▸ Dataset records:
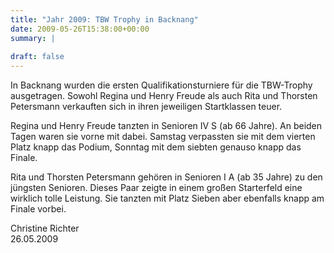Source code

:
 ```yaml
---
title: "Jahr 2009: TBW Trophy in Backnang"
date: 2009-05-26T15:38:00+00:00
summary: |
    
draft: false
---
```


In Backnang wurden die ersten Qualifikationsturniere für die TBW-Trophy ausgetragen. Sowohl Regina und Henry Freude als auch Rita und Thorsten Petersmann verkauften sich in ihren jeweiligen Startklassen teuer.

Regina und Henry Freude tanzten in Senioren IV S (ab 66 Jahre). An beiden Tagen waren sie vorne mit dabei. Samstag verpassten sie mit dem vierten Platz knapp das Podium, Sonntag mit dem siebten genauso knapp das Finale.

Rita und Thorsten Petersmann gehören in Senioren I A (ab 35 Jahre) zu den jüngsten Senioren. Dieses Paar zeigte in einem großen Starterfeld eine wirklich tolle Leistung. Sie tanzten mit Platz Sieben aber ebenfalls knapp am Finale vorbei.

Christine Richter  
 26.05.2009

▸ What you should do: The answer should be an exact copy of the lines from the one containing "Rita und Thorsten Petersmann gehören" through the last line of the entries, both included.

▸ Answer for this exercise:
Rita und Thorsten Petersmann gehören in Senioren I A (ab 35 Jahre) zu den jüngsten Senioren. Dieses Paar zeigte in einem großen Starterfeld eine wirklich tolle Leistung. Sie tanzten mit Platz Sieben aber ebenfalls knapp am Finale vorbei.

Christine Richter  
 26.05.2009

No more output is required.